Here's what this delay actually means for African creators:
🤷🏽 Content commissioning decisions are likely stalled until the merger's fate is clear. That's potentially six more months of "we'll get back to you" for producers pitching new shows.
For context, Canal+ (with 9.69M subscribers in Africa/Asia but 26.93M worldwide) is attempting to swallow MultiChoice (with roughly 16M subscribers) to create the continent's undisputed pay-TV behemoth.
🕸️In the long run, with Canal+ aiming to quintuple subscribers to 100M globally, the merged entity would control an unprecedented share of Africa's limited distribution channels.
Less competition has rarely meant better deals for creators. Which takes us to…
CONTENT DISTRIBUTION
We have a distribution problem on the continent.
📤 In fact, distribution - not financing, not the skills gap - is the most pressing challenge stifling the growth of the African creative sector right now.
Because no distribution = no chance at monetization.
Film might be the clearest illustration of this issue:
With Amazon Prime and Netflix retreating from the African market, and the Canal+Multichoice merger further narrowing opportunities, who is going to buy premium African films?

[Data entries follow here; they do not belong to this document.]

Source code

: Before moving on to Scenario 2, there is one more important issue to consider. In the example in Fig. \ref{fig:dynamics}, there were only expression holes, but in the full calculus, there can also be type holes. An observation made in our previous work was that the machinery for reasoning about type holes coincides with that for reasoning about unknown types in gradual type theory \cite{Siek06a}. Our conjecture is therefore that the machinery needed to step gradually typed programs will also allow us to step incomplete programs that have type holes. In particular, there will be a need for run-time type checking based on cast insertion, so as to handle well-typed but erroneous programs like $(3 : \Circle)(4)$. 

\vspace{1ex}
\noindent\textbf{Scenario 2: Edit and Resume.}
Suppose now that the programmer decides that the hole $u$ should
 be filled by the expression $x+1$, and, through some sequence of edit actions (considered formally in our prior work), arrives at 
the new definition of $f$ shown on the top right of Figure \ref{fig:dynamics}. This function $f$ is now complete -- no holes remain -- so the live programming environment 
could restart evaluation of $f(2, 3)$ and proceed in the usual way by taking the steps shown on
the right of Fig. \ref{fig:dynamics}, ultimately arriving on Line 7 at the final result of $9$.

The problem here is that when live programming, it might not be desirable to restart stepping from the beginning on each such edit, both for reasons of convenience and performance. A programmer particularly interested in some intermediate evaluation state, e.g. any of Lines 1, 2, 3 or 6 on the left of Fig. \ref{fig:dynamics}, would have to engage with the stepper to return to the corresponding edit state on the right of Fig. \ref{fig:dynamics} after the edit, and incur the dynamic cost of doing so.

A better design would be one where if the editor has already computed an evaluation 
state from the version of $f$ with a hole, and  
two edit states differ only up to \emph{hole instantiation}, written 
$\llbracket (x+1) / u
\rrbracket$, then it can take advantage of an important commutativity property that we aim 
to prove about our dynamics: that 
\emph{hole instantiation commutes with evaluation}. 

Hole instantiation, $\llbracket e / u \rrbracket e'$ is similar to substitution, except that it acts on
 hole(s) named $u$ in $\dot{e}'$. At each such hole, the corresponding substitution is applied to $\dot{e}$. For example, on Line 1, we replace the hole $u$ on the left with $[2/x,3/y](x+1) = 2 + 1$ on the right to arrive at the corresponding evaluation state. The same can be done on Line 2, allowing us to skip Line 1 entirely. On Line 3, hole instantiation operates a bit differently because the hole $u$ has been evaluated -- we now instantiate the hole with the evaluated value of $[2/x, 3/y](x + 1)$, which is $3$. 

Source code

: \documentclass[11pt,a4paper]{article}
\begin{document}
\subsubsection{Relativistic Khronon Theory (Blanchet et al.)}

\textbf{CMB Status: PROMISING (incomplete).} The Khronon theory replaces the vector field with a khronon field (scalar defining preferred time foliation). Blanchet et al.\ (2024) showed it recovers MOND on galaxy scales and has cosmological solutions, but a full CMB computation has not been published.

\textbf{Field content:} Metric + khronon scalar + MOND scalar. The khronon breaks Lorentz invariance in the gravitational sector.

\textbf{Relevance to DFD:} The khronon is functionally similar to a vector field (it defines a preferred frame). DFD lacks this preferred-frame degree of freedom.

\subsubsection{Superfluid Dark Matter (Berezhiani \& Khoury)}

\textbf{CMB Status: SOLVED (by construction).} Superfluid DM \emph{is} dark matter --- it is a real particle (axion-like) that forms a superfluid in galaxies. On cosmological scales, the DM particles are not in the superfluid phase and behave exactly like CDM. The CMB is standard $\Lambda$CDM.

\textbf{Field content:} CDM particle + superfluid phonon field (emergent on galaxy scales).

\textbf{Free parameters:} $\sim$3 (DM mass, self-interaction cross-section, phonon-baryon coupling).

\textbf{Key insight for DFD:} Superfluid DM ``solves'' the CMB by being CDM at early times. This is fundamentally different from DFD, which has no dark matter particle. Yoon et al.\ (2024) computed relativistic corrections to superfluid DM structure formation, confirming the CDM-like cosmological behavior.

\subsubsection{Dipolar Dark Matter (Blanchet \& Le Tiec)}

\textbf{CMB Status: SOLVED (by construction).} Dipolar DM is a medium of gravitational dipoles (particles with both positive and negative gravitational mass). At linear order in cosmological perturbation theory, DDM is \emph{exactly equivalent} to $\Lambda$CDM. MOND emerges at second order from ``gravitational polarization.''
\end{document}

Instead of investing your cash, sweat and tears into content that has nowhere to go, consider this:
1️⃣ Physical exhibition spaces matter: Nigeria's cinema growth shows the impact of theatrical releases on industry development. We need strategic investments in both traditional cinemas AND innovative community cinema projects that can reach underserved areas.
2️⃣ Mobile distribution remains unsolved: Previous attempts by telcos at video distribution have failed, but the opportunity remains massive. We need to try again.
3️⃣ YouTube remains king by default: Omoni Oboli’s latest film “Love in Every Word” was viewed by 12 million people in 7 days on the free platform. When premium filmmakers retreat to YouTube, it signals a market failure. But while we develop alternatives, there are also opportunities to better monetize this channel, starting by advocating for better CPMs.
4️⃣ Other global free platforms are untapped in Africa: Roku, Pluto TV, and Tubi have revolutionized ad-supported streaming elsewhere - their expansion to Africa could be transformative with the right partnerships.
5️⃣ Short-form isn't just for dance videos: Apps like ReelShort are gaining massive traction in Africa but are not priced for the local market and don’t yet showcase African stories. There is much to learn from this model.
6️⃣ Broadcasters remain powerful but underutilized: Major private broadcasters across Africa could be incentivized to increase local content investment through support programs such as tax rebates.
7️⃣ Too many local payment solutions: Netflix, Disney+, Amazon and others cite payment integration as a major growth bottleneck. We need to build products that consolidate the myriad of African payment options. Global platforms could make more of an effort too.
Distribution should be a priority for investors and operators - not an afterthought.
CREATOR ECONOMY
📜 Nigeria is moving forward with a bill requiring social media platforms to establish physical offices within the country, and this is a good thing.
Global platforms like Meta, TikTok, and the social network formerly known as Twitter are masters at avoiding local responsibility and taxes in-country by pretending they’re not even there.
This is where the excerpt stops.